Comment s'en sortir dans le monde professionnel lorsque l'on ne dispose pas d'un caractère aussi mauvais ?

Malgré tout, le monde professionnel, il faut le dire, est un monde de pouvoir qui repose sur des équilibres. Tout dépend des barrières que l'on a devant soi. Quelqu'un de très gentil qui a une qualité essentielle technique ou même d'écoute ou de management qui est rare dans le groupe pourra bien s'en sortir puisqu'elle sera recherchée. La gentillesse peut même en faire partie dans certains environnements. Il n'y a pas de vérité unique c'est en fonction des situations. Quelqu'un de gentil peut se retrouver dans une très bonne position si la stratégie d'entreprise est d'avoir des relations apaisées et si le poste ne demande pas de l'arbitrage pur et dur en faisant jouer de la personnalité. Il n'y a pas de bonne personnalité ou de bonne entreprise, c'est une question d'adéquation. Des personnes réussissent bien pendant 10 ans ou 15 ans dans une entreprise. Après une fusion ou un changement de management, ou une culture d'entreprise différente, une personne valorisée peut l'être beaucoup moins, voire être licenciée. C'est donc l'adéquation entre le caractère et la situation qui importe. La personnalité, c'est la somme de tous les rôles que l'on peut jouer. Une personne qui ne sait jouer qu'un seul rôle se retrouvera alors en position de faiblesse. Un bon manager à l'heure actuelle n'est plus une personnalité unique comme on a connu traditionnellement. Il faut une personne qui sache s'adapter à un nombre élevé de situations. Il pourra être dur et désagréable quant il faut et être gentil voire même naïf, et éventuellement rusé aussi. Il faut avoir la juste personnalité au moment adéquat.

Être à l'écoute constitue-t-il une qualité professionnelle indispensable ? Quelles sont les autres qualités ?

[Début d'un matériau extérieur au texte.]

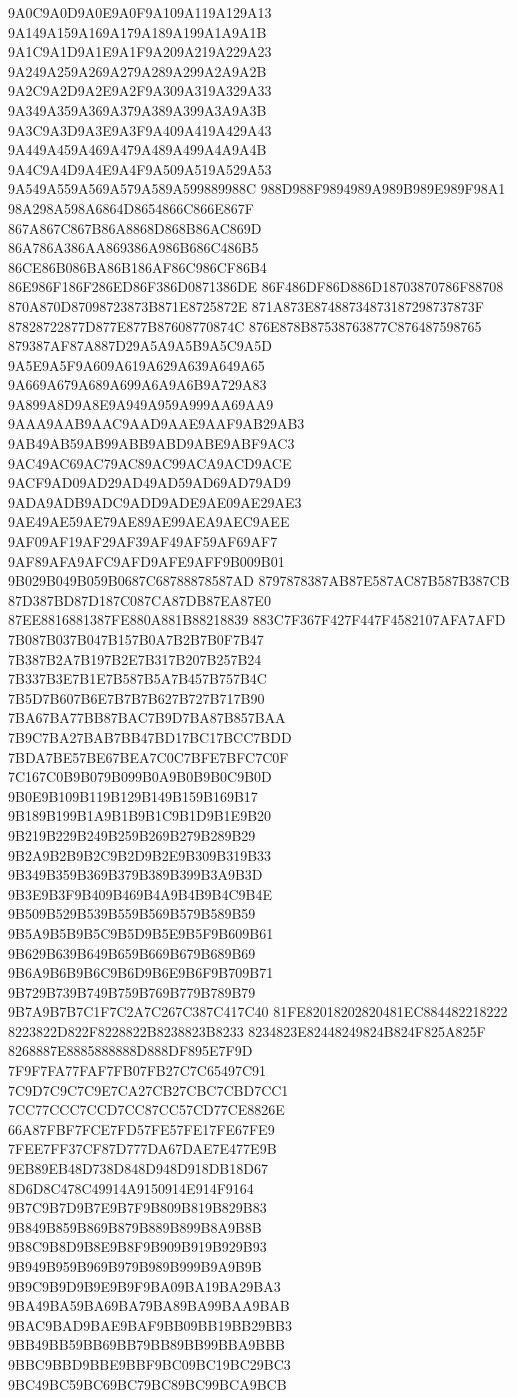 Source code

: 9A0C9A0D9A0E9A0F9A109A119A129A13
9A149A159A169A179A189A199A1A9A1B
9A1C9A1D9A1E9A1F9A209A219A229A23
9A249A259A269A279A289A299A2A9A2B
9A2C9A2D9A2E9A2F9A309A319A329A33
9A349A359A369A379A389A399A3A9A3B
9A3C9A3D9A3E9A3F9A409A419A429A43
9A449A459A469A479A489A499A4A9A4B
9A4C9A4D9A4E9A4F9A509A519A529A53
9A549A559A569A579A589A599889988C
988D988F9894989A989B989E989F98A1
98A298A598A6864D8654866C866E867F
867A867C867B86A8868D868B86AC869D
86A786A386AA869386A986B686C486B5
86CE86B086BA86B186AF86C986CF86B4
86E986F186F286ED86F386D0871386DE
86F486DF86D886D18703870786F88708
870A870D87098723873B871E8725872E
871A873E87488734873187298737873F
87828722877D877E877B87608770874C
876E878B87538763877C876487598765
879387AF87A887D29A5A9A5B9A5C9A5D
9A5E9A5F9A609A619A629A639A649A65
9A669A679A689A699A6A9A6B9A729A83
9A899A8D9A8E9A949A959A999AA69AA9
9AAA9AAB9AAC9AAD9AAE9AAF9AB29AB3
9AB49AB59AB99ABB9ABD9ABE9ABF9AC3
9AC49AC69AC79AC89AC99ACA9ACD9ACE
9ACF9AD09AD29AD49AD59AD69AD79AD9
9ADA9ADB9ADC9ADD9ADE9AE09AE29AE3
9AE49AE59AE79AE89AE99AEA9AEC9AEE
9AF09AF19AF29AF39AF49AF59AF69AF7
9AF89AFA9AFC9AFD9AFE9AFF9B009B01
9B029B049B059B0687C68788878587AD
8797878387AB87E587AC87B587B387CB
87D387BD87D187C087CA87DB87EA87E0
87EE8816881387FE880A881B88218839
883C7F367F427F447F4582107AFA7AFD
7B087B037B047B157B0A7B2B7B0F7B47
7B387B2A7B197B2E7B317B207B257B24
7B337B3E7B1E7B587B5A7B457B757B4C
7B5D7B607B6E7B7B7B627B727B717B90
7BA67BA77BB87BAC7B9D7BA87B857BAA
7B9C7BA27BAB7BB47BD17BC17BCC7BDD
7BDA7BE57BE67BEA7C0C7BFE7BFC7C0F
7C167C0B9B079B099B0A9B0B9B0C9B0D
9B0E9B109B119B129B149B159B169B17
9B189B199B1A9B1B9B1C9B1D9B1E9B20
9B219B229B249B259B269B279B289B29
9B2A9B2B9B2C9B2D9B2E9B309B319B33
9B349B359B369B379B389B399B3A9B3D
9B3E9B3F9B409B469B4A9B4B9B4C9B4E
9B509B529B539B559B569B579B589B59
9B5A9B5B9B5C9B5D9B5E9B5F9B609B61
9B629B639B649B659B669B679B689B69
9B6A9B6B9B6C9B6D9B6E9B6F9B709B71
9B729B739B749B759B769B779B789B79
9B7A9B7B7C1F7C2A7C267C387C417C40
81FE82018202820481EC884482218222
8223822D822F8228822B8238823B8233
8234823E82448249824B824F825A825F
8268887E8885888888D888DF895E7F9D
7F9F7FA77FAF7FB07FB27C7C65497C91
7C9D7C9C7C9E7CA27CB27CBC7CBD7CC1
7CC77CCC7CCD7CC87CC57CD77CE8826E
66A87FBF7FCE7FD57FE57FE17FE67FE9
7FEE7FF37CF87D777DA67DAE7E477E9B
9EB89EB48D738D848D948D918DB18D67
8D6D8C478C49914A9150914E914F9164
9B7C9B7D9B7E9B7F9B809B819B829B83
9B849B859B869B879B889B899B8A9B8B
9B8C9B8D9B8E9B8F9B909B919B929B93
9B949B959B969B979B989B999B9A9B9B
9B9C9B9D9B9E9B9F9BA09BA19BA29BA3
9BA49BA59BA69BA79BA89BA99BAA9BAB
9BAC9BAD9BAE9BAF9BB09BB19BB29BB3
9BB49BB59BB69BB79BB89BB99BBA9BBB
9BBC9BBD9BBE9BBF9BC09BC19BC29BC3
9BC49BC59BC69BC79BC89BC99BCA9BCB

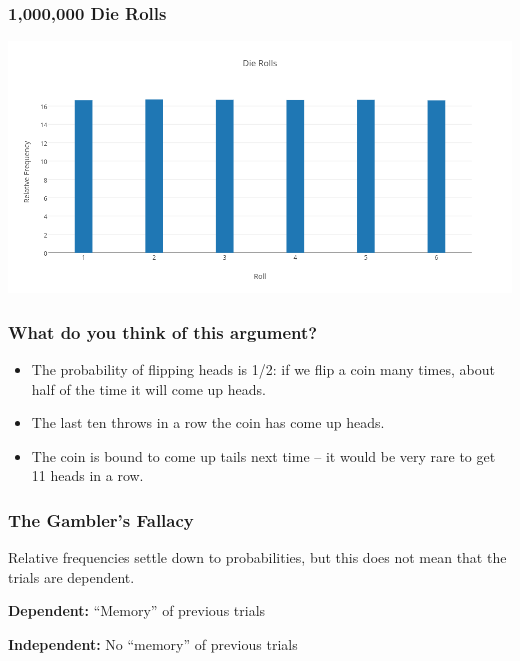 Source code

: \documentclass{beamer}
\begin{document}
\begin{frame}
\frametitle{1,000,000 Die Rolls}
	\centering
	\includegraphics[scale = 0.3]{./images/die4.png}
\end{frame}

\begin{frame}
\frametitle{What do you think of this argument?}
	\begin{itemize}
		\item The probability of flipping heads is 1/2: if we flip a coin many times, about half of the 
		time it will come up heads.
		\item The last ten throws in a row the coin has come up heads.
		\item The coin is bound to come up tails next time -- it would be very rare to get 11 heads in a 
		row.
	\end{itemize}
\end{frame}

\begin{frame}
\frametitle{The Gambler's Fallacy}
	\alert{Relative frequencies settle down to probabilities, but this does not mean that the trials are 
	dependent.}
	
    \textbf{Dependent:} ``Memory'' of previous trials

	\textbf{Independent:} No ``memory'' of previous trials
\end{frame}
\end{document}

Clairement, nous ne sommes plus dans une situation de hiérarchie et d'autorité telle qu'on a connue avant. La société évolue et l'entreprise avec. Le modèle de start-up va avoir tendance à se généraliser. La personne à l'écoute et qui va prendre soin des autres va pouvoir en profiter. Les jeunes générations demandent ces personnalités qui génèrent moins de conflit. Un manager actuellement n'est pas quelqu'un qui sait faire, la demande de connaissances techniques n'est plus la même. D'ailleurs, dans les start-ups, les nouveaux arrivants maîtrisent mieux les nouvelles technologies. Un manager devra être à l'écoute pour identifier les besoins réels de son équipe et leur donner les moyens de les réaliser.